Here it is at last, the album almost no Elvis Costello fan was looking for: The followup to 1981’s “Almost Blue.” Costello shocked nearly everyone when he made the musical move to Nashville honky-tonk with that record, and on “The Delivery Man” Costello explores country twang and emotion once again. Guests include Lucinda Williams, Emmylou Harris, and John McFee, one of the members of Clover with whom he recorded his debut disc (McFee subsequently became a Doobie Brother). But this is more than just a country homage. There’s no shortage of rock voltage (“Bedlam” in particular) alongside the rootsy twang, while “The Name of This Thing Is Not Love” features jazzy lounge organ. And while “Almost Blue” was a collection of covers, Costello wrote or co-wrote all the tracks herein.

Elvis Costello – Il Sogno – (Deutsche Grammophon)

Okay, this is really the album no Elvis fan was expecting. But having delved into most every other type of music on the planet, perhaps we should have been looking for Costello to explore the palette of the symphony orchestra. But even if one could have anticipated such a move, no way would it have been expected that the disc would be so original, so rich, and so rewarding. Listeners will hear traces of Stravinsky, Debussy and Bernstein in the jazzy swells, playful dissonances, and bursts of orchestral color. This is a mature, full-bodied work that Costello himself orchestrated as well as wrote. Michael Tilson Thomas and the London Symphony Orchestra bring it all to glorious life.

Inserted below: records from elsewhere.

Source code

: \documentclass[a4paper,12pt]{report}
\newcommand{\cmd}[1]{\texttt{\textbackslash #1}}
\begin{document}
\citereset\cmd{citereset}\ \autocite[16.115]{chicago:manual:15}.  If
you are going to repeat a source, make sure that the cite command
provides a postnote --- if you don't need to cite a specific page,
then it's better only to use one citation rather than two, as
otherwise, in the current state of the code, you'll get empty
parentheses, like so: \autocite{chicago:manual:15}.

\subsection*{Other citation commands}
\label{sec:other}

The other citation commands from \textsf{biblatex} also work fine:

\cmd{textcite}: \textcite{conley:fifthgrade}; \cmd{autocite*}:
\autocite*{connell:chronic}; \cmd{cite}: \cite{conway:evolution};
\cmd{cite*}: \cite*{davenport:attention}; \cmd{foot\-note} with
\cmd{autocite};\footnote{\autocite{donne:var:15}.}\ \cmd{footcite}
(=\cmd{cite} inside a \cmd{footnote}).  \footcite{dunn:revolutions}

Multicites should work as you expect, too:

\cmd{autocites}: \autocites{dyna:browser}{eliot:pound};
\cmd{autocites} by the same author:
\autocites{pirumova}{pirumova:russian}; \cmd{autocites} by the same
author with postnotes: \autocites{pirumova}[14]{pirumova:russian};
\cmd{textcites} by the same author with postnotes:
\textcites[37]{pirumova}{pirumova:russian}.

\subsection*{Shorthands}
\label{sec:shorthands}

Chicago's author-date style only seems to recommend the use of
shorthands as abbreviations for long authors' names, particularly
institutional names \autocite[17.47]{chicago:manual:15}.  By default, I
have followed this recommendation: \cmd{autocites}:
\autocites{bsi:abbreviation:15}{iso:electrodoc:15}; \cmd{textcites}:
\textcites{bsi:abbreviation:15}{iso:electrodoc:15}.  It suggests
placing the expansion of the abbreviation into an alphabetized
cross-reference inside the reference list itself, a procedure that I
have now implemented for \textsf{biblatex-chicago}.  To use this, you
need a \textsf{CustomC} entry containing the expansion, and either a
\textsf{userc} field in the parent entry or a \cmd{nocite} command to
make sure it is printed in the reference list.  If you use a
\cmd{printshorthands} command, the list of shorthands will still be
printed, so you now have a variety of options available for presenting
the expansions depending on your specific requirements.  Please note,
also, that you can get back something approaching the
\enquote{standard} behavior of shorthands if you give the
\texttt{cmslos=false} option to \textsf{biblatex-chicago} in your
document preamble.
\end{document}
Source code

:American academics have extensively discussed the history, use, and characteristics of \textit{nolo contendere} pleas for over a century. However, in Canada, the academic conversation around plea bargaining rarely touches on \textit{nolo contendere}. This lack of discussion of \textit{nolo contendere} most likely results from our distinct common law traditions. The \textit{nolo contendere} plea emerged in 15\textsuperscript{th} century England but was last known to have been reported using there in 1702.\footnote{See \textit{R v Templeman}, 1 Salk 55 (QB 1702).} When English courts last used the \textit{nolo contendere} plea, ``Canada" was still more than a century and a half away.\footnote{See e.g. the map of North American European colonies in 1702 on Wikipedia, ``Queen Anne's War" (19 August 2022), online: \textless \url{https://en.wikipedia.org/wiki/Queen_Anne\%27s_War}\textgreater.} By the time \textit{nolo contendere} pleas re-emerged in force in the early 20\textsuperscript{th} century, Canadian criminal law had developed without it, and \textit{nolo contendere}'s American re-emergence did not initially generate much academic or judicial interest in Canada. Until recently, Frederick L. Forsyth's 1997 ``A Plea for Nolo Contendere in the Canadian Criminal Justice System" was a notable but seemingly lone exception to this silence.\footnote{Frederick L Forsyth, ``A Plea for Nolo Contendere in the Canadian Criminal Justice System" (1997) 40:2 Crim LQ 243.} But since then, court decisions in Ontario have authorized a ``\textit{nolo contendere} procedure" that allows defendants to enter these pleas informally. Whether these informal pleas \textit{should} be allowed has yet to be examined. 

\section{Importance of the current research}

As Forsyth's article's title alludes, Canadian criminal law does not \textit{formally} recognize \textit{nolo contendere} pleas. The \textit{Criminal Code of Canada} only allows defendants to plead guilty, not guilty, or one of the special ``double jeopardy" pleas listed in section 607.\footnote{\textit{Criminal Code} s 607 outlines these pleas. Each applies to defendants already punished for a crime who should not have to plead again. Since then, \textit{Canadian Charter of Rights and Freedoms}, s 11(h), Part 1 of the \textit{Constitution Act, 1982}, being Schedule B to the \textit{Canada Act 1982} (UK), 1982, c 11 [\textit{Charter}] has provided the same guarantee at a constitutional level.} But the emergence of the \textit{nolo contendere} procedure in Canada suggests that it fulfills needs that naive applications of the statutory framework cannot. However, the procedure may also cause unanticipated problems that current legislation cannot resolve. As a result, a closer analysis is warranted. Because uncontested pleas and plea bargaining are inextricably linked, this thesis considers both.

Anita Baker – My Everything – (Blue Note)

Baker’s first new album in far too long – 10 years, to be exact. While tastes and trends have changed dramatically in that time, Baker has not. And that’s a good thing. Her rich alto hasn’t lost a thing, and her new songs are for the most part engaging, if not challenging. Maybe there’s nothing here on the level of “Sweet Love” or “Caught Up In The Rapture,” but there’s a lot here that comes close: The opening “You’re My Everything,” “Like You Used To Do” (a duet with Babyface), and especially the concluding “Men in My Life,” a paean to the domestic life, extolling the virtues of her husband and her sons. A welcome return.

Will Ackerman - Returning: Pieces For Guitar – 1970-2004 (Mary’s Tree)

As founder of Windham Hill, Ackerman is as responsible for New Age as anyone. His label released much of the genre’s formative music, by the likes of George Winston, Liz Story, Shadowfax, and his cousin Alex de Grassi. Ackerman puts to use over 20 years of listening and learning as he revisits some of the music he’s previously recorded. “In A Region Of Clouds” boasts a wistful, slightly countrified melody, while the gentle lines of the following “Last Day at the Beach” invite the listener to drift off, its gentle lines and ethereal beauty disappearing the way summer settles into fall. “Hawk Circle,” from 1980, and the following “Barbara’s Song,” written a decade earlier, work together beautifully, as does the entire album.